Recycling the Compromise of Liberalism
Christian history is a two thousand-year conversation between the church and the world. As Christians we are called to be in the world but not of it. Christians have lived out this tension in many ways. Some are neither of the world nor in it, and are therefore isolated. Others are both in the world and of it, and are therefore compromised.
Doubtless, few on either side would disagree with the ideals of the other, though cultural conservatives would stress the ideal of resistance to the world and cultural liberals would stress relevance in it. At the same time, almost no one would dispute that the biblical challenge is to be balanced. Everyone, however extreme in reality, would consider his or her own position the perfect model of balance. Beyond question, too, evangelicals have traditionally been toward the conservative pole, stressing cognitive defiance; whereas liberals have been on the progressive side, emphasizing cognitive bargaining with the cultured despisers of the Gospel.
But today we are confronted with a staggering change in the dynamic of this age-old dialogue. At the high noon of modernity, the world has become so powerful, pervasive, and appealing; that the traditional stance of cognitive defiance has become rare and almost unthinkable. For example, it is commonly said of contemporary evangelicals that we are "of the world while still not in it" because of our uncritical use of such everyday things as VCRs. Both in and of the world, many evangelicals are now outdoing liberals as the supreme religious modernizers—and compromisers—of today. Individual examples of compromise from the past are abundant. We may remember Rudolf Bultmann's celebrated argument that modern people cannot use electric light and radio or call upon medicine in the case of illness and at the same time believe in the New Testament world of spirits and miracles. Without realizing it, Bultmann illustrated the shift from a description that is proper ("the scientific worldview has tended to increase secularity") to a judgment that does not necessarily follow ("the scientific worldview makes the New Testament worldview incredible"). In the process he compromised.
Perhaps the most blatant example of this perverse bias toward compromise was the World Council of Churches' dictum in 1966: "The world must set the agenda for the church." Three decades later, it is hard to believe that such an advance warning of preemptive capitulation could have been trumpeted as a lofty and self-evident principle. But it is also worth checking to see whether there are similar inanities in the churchgrowth movement today.
Take, for example, the current church-growth infatuation with marketing the church. It echoes Bruce Barton's 1920s best-seller The Man Nobody Knows, which portrayed Jesus as "the founder of modern business" and His parables as "the most powerful advertisements of all time." Apparently, Jesus' saying, "I must be about My Father's business," was taken with a literalistic seriousness worthy of a Muslim fundamentalist.

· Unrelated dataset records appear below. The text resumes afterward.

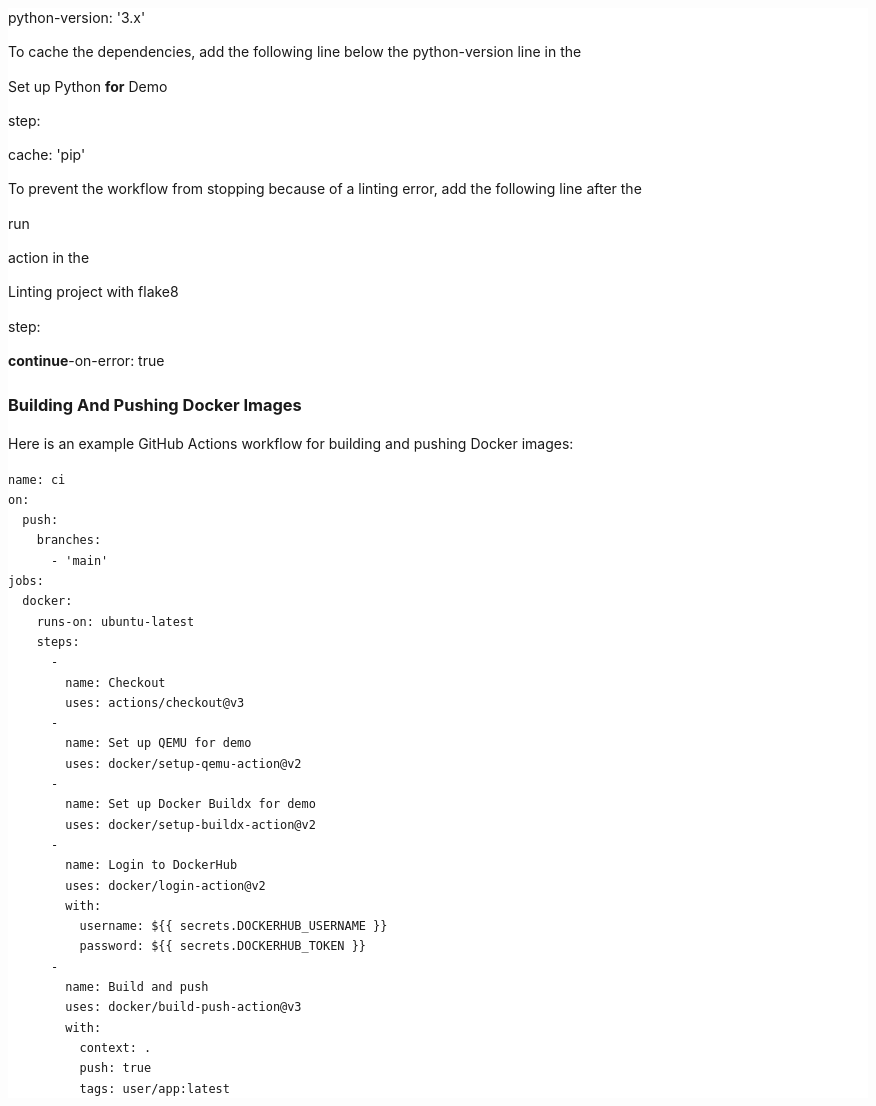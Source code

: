 python-version: '3.x'

To cache the dependencies, add the following line below the python-version line in the

Set up Python **for** Demo

step:

cache: 'pip'

To prevent the workflow from stopping because of a linting error, add the following line after the

run

action in the

Linting project with flake8

step:

**continue**\-on-error: true

### Building And Pushing Docker Images

Here is an example GitHub Actions workflow for building and pushing Docker images:

```
name: ci
on:
  push:
    branches:
      - 'main'
jobs:
  docker:
    runs-on: ubuntu-latest
    steps:
      -
        name: Checkout
        uses: actions/checkout@v3
      -
        name: Set up QEMU for demo
        uses: docker/setup-qemu-action@v2
      -
        name: Set up Docker Buildx for demo
        uses: docker/setup-buildx-action@v2
      -
        name: Login to DockerHub
        uses: docker/login-action@v2
        with:
          username: ${{ secrets.DOCKERHUB_USERNAME }}
          password: ${{ secrets.DOCKERHUB_TOKEN }}
      -
        name: Build and push
        uses: docker/build-push-action@v3
        with:
          context: .
          push: true
          tags: user/app:latest
```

It still is. Consider the progression in the following sentences from a contemporary best-seller on the subject: "The church is a business." "Marketing is essential for a business to operate successfully." "The Bible is one of the world's great marketing texts." "The Bible does not warn against the evils of marketing." "So it behooves us not to spend time bickering about techniques and processes." "Think of your church not as a religious meeting place, but as a service agency—an entity that exists to satisfy people's needs." "The marketing plan is the Bible of the marketing game; everything happens in the life of the product because the plan wills it."
This string of truths, half-truths, quarter-truths, and flat-out errors comes to a climax in a statement that is dead wrong, yet to much of the church-growth movement nothing short of canonical: "It is also critical," the same author writes, "that we keep in mind a fundamental principle of Christian communication: the audience, not the message, is sovereign."
Is this church-growth leader correct that the "sovereign audience" is "a fundamental principle of Christian communication"? Or is this a dangerously distorted half-truth and a recycling of the error of classical liberalism?
Like the Bereans in the New Testament, we have to examine such statements for ourselves and make our own biblical assessment. But while many people still appear moonstruck by the recent discovery of the sovereign audience, it is worth pondering a New Yorker lament about what is lost in the brave, new "audience-driven" preaching of the day: "The preacher, instead of looking out upon the world, looks out upon public opinion, trying to find out what the public would like to hear. Then he tries his best to duplicate that, and bring his finished product into a marketplace in which others are trying to do the same. The public, turning to our culture to find out about the world, discovers there is nothing but its own reflection. The unexamined world, meanwhile, drifts blindly into the future."